**Action item**.
The word "family" may appear in some of the lines below. State how many lines contain it, and write only that number.
== Available data
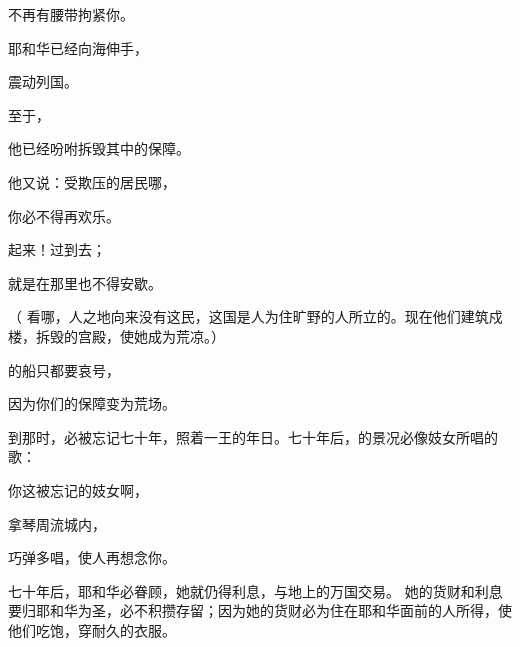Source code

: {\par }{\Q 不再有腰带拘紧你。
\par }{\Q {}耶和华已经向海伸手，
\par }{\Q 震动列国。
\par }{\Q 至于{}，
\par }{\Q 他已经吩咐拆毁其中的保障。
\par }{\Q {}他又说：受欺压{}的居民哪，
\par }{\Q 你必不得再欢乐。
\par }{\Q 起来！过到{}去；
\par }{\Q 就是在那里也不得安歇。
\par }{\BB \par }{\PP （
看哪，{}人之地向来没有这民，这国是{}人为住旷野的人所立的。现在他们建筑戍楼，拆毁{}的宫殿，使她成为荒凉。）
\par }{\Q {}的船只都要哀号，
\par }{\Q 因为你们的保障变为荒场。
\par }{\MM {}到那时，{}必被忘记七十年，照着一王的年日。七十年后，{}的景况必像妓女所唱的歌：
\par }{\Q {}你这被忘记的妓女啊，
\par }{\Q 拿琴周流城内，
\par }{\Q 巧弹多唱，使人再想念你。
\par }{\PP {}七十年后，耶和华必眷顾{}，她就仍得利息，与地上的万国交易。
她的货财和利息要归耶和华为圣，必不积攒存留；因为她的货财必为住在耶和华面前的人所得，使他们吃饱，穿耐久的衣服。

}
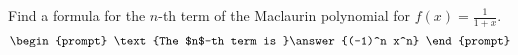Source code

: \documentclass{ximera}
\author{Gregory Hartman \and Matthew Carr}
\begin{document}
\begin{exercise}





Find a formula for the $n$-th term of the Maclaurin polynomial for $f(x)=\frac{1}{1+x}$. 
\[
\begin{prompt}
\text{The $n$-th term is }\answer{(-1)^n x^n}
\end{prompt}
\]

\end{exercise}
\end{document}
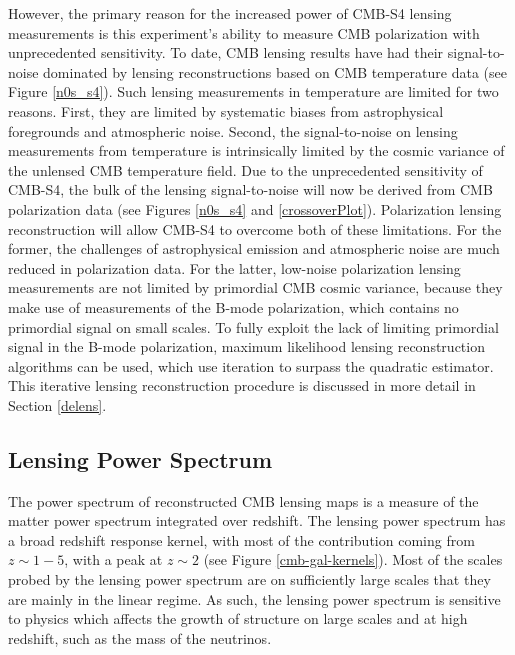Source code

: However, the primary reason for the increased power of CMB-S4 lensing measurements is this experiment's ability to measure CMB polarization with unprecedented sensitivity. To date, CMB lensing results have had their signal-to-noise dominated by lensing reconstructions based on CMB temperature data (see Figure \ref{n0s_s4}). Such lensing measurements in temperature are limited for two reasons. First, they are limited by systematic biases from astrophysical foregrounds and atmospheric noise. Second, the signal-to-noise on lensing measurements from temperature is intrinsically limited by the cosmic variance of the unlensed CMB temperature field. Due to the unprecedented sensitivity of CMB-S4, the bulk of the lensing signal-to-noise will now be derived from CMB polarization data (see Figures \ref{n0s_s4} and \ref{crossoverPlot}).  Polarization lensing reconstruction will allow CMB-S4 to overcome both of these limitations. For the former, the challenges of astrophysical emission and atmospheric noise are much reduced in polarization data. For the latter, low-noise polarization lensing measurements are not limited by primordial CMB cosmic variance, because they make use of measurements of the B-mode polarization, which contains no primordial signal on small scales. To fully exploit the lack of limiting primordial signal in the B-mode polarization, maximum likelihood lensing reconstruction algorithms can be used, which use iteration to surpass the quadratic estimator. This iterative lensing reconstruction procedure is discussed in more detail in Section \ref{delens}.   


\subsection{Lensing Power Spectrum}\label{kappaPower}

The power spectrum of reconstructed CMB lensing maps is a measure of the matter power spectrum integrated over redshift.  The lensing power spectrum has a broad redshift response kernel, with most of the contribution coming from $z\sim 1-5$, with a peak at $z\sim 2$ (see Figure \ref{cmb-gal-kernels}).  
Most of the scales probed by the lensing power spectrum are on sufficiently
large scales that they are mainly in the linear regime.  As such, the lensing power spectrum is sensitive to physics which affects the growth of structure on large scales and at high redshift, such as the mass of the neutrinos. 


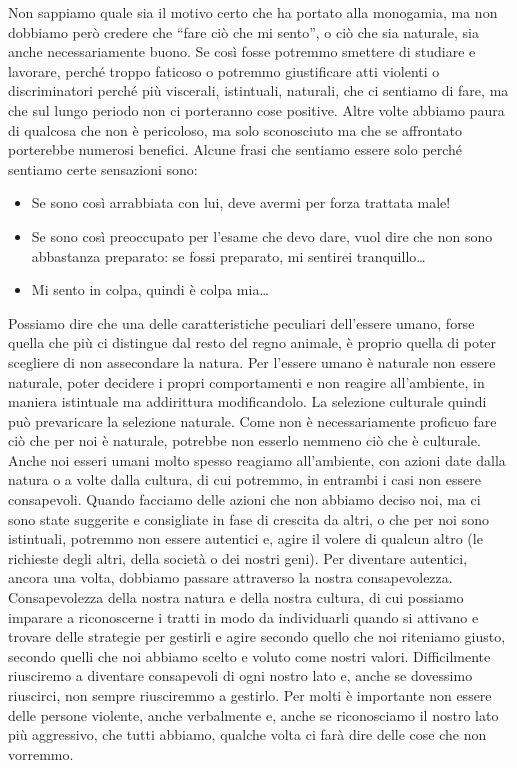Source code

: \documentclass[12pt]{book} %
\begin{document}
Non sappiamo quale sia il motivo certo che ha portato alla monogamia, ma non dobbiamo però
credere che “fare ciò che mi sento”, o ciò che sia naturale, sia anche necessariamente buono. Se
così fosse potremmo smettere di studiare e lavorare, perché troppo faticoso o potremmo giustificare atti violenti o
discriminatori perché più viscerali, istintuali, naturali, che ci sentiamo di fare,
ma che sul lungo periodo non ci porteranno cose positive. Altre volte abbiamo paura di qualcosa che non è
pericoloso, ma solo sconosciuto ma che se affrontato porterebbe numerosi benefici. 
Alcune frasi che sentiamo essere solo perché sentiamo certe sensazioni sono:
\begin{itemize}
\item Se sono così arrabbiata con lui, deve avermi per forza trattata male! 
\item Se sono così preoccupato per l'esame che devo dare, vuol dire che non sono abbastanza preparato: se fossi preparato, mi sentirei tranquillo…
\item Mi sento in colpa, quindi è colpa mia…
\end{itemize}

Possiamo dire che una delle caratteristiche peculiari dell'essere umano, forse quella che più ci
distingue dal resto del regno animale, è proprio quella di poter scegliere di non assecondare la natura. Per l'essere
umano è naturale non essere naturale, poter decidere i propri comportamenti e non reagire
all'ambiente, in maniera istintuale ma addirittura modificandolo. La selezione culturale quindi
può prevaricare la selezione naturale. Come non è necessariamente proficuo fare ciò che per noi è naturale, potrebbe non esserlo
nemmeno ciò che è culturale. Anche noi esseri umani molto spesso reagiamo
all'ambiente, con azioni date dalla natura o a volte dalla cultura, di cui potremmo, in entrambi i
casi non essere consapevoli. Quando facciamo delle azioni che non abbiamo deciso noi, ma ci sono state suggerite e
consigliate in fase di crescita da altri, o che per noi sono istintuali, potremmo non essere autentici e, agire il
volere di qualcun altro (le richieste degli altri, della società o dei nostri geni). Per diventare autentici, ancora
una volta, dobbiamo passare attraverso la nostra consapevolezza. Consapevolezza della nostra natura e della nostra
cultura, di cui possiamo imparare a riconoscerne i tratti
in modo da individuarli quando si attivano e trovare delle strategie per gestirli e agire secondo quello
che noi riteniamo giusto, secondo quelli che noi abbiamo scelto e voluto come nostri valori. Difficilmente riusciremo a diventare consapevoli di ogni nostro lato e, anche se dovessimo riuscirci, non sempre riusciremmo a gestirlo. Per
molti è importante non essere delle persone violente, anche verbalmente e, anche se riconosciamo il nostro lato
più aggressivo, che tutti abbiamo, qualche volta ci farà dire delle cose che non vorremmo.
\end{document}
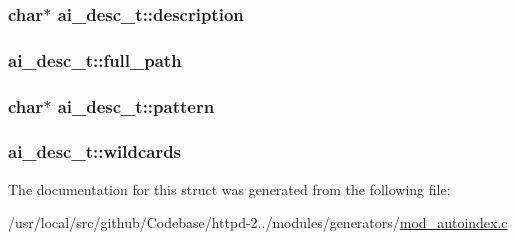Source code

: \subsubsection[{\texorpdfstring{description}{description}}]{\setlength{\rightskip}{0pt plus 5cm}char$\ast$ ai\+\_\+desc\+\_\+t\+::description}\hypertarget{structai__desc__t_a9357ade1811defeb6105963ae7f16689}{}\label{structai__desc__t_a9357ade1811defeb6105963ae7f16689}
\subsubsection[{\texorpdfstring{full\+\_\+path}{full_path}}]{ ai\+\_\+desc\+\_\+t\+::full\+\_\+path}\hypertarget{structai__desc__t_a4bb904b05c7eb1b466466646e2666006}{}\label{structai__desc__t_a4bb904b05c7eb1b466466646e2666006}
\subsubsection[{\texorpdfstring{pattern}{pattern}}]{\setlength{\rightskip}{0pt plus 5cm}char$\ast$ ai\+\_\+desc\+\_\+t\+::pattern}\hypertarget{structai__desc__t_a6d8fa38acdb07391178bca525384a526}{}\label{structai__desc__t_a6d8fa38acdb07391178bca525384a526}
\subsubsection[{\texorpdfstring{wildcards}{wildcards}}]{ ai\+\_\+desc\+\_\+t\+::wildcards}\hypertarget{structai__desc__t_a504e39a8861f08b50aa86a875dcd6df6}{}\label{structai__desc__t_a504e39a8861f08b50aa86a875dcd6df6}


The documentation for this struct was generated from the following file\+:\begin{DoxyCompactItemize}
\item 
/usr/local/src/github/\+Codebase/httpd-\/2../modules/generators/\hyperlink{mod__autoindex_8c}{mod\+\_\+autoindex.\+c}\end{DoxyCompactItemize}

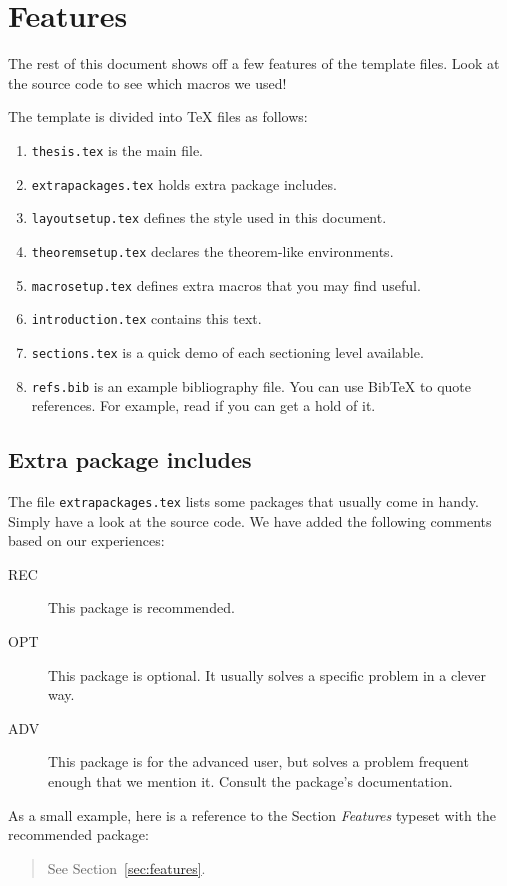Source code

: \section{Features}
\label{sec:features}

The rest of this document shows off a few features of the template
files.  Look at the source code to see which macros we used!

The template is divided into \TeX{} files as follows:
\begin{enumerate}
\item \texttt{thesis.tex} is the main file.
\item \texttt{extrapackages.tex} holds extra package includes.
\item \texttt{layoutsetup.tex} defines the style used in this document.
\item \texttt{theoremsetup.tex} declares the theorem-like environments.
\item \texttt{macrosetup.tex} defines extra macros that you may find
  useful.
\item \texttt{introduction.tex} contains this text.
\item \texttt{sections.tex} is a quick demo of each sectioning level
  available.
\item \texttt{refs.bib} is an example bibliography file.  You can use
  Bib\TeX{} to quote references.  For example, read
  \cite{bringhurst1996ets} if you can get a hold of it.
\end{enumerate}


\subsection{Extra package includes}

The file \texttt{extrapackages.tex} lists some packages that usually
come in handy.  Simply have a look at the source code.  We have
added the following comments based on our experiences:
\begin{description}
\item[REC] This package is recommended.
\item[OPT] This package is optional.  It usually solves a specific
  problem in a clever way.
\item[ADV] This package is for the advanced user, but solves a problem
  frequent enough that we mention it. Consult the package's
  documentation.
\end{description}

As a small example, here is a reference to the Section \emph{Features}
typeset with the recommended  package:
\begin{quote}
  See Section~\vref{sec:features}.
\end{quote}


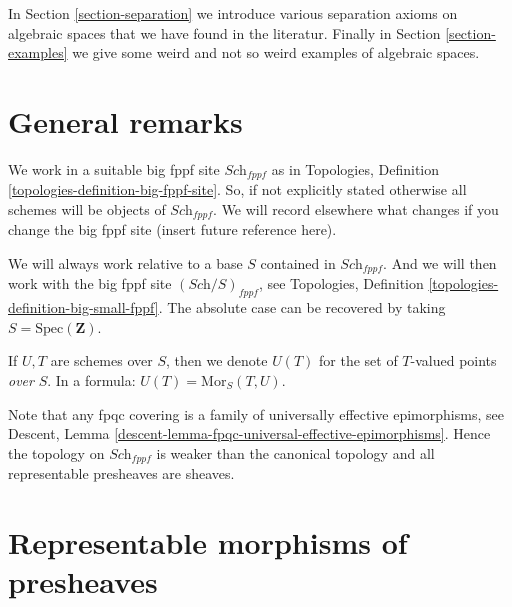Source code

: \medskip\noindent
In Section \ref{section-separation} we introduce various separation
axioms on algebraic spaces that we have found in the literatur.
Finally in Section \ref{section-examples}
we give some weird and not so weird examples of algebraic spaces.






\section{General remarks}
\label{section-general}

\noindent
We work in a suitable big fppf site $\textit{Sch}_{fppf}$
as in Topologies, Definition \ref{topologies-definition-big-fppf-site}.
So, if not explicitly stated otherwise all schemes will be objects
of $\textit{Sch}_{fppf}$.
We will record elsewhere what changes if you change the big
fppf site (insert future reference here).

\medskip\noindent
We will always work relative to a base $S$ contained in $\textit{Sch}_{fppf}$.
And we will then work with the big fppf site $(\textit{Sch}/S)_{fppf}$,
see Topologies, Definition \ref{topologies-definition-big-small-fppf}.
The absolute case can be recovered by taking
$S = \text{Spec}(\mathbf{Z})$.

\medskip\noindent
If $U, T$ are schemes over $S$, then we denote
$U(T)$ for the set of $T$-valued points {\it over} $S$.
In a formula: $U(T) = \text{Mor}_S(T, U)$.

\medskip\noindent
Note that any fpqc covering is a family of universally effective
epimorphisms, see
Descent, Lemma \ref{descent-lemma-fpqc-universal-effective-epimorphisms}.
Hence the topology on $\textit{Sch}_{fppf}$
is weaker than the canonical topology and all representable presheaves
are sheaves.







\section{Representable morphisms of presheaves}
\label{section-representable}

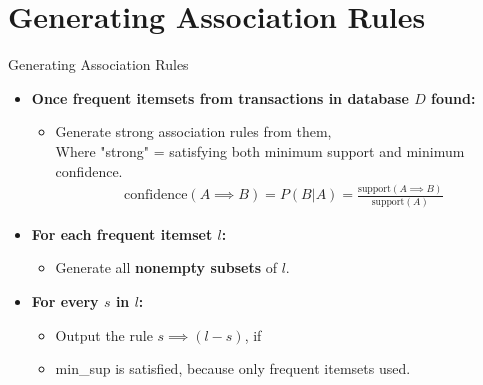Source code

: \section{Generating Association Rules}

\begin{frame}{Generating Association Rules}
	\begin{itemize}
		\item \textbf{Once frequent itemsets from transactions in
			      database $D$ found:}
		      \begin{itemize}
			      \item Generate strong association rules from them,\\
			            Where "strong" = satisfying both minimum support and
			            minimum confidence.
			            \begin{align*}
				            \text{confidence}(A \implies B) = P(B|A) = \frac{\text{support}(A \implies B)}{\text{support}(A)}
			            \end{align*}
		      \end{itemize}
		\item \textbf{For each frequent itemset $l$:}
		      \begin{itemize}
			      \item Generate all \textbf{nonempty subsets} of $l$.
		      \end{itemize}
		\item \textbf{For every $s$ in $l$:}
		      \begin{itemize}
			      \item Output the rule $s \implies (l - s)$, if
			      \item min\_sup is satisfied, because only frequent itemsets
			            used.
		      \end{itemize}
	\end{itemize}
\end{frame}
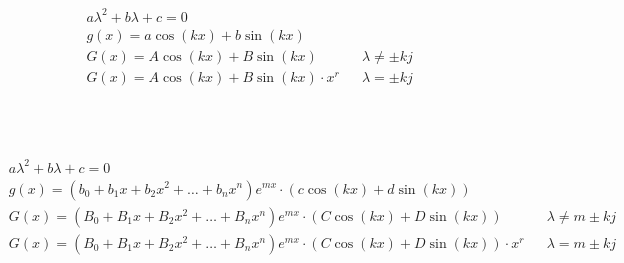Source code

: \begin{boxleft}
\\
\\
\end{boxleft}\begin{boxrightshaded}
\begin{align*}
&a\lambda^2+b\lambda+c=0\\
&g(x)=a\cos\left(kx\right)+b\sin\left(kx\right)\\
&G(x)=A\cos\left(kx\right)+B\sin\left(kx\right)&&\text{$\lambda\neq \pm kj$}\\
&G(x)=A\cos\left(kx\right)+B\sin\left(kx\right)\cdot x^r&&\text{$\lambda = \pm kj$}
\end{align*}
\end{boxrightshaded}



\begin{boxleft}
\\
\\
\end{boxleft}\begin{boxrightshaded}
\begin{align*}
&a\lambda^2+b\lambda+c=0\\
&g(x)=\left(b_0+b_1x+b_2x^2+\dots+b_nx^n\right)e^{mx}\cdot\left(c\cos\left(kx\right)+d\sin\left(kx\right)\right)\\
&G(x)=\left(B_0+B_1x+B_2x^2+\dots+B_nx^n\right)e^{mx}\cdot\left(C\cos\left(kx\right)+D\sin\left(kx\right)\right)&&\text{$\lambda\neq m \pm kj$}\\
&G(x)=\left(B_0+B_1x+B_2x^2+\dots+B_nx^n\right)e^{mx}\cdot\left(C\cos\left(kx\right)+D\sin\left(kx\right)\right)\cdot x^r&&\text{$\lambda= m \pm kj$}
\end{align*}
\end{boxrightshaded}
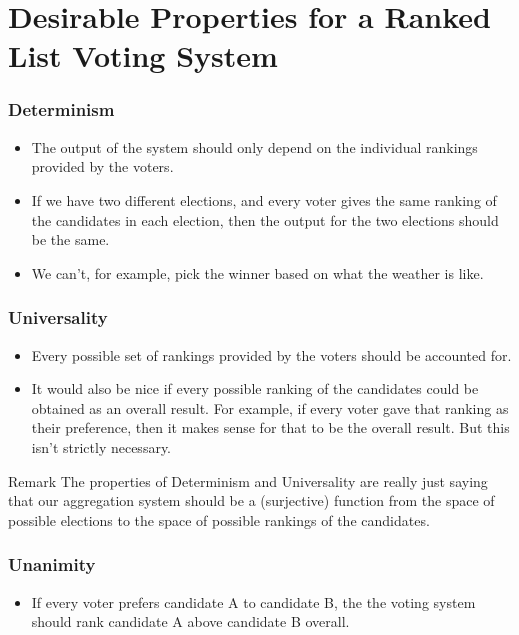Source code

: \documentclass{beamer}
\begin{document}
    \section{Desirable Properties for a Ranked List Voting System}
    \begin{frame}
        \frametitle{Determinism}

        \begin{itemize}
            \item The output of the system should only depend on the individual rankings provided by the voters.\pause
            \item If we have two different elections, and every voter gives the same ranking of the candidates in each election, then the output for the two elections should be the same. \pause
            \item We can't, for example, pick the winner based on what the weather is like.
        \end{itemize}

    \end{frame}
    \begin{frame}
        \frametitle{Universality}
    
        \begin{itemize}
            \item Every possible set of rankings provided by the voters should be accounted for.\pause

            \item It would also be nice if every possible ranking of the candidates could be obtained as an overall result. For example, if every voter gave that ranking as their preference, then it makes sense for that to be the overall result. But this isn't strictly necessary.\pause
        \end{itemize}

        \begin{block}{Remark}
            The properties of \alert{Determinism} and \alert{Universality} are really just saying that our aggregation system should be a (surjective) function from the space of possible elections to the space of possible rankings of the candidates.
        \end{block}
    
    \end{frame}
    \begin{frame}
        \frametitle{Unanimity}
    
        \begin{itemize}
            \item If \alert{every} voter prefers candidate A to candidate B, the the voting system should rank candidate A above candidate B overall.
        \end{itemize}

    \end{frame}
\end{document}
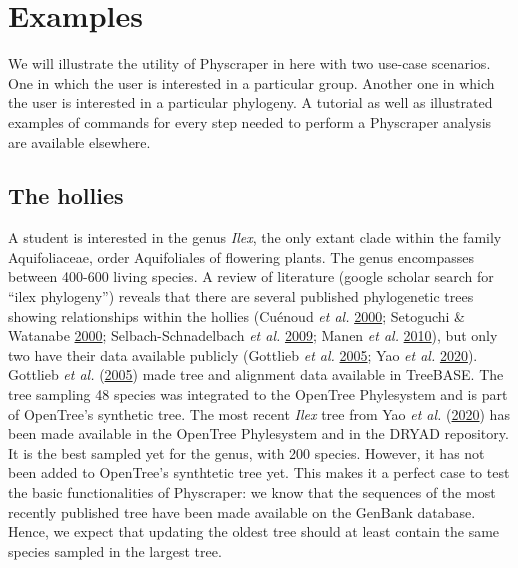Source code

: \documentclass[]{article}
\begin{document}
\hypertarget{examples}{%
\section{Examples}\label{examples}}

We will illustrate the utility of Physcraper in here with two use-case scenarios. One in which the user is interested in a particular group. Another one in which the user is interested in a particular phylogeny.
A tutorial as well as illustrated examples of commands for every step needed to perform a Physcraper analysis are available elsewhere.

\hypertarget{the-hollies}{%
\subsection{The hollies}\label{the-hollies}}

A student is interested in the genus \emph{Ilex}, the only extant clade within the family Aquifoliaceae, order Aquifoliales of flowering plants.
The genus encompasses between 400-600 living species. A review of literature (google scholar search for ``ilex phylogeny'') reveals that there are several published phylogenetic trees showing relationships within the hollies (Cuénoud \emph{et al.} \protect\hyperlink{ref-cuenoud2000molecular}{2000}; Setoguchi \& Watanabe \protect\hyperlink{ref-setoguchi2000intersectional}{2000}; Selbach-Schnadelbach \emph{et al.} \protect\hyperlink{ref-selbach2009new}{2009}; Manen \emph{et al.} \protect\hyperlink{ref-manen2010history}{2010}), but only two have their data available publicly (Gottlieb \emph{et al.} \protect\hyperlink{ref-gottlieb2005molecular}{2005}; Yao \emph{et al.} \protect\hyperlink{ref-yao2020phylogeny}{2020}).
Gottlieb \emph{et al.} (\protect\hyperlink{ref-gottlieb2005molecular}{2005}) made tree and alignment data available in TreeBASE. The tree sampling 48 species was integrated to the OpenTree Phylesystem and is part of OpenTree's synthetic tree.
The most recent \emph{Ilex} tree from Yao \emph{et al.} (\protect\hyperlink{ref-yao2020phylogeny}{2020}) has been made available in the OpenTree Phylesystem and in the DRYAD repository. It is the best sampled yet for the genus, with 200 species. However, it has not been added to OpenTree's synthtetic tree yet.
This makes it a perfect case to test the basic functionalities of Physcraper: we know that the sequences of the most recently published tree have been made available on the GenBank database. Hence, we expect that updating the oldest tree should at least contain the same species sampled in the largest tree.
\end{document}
====
**Solution to the problem**.
2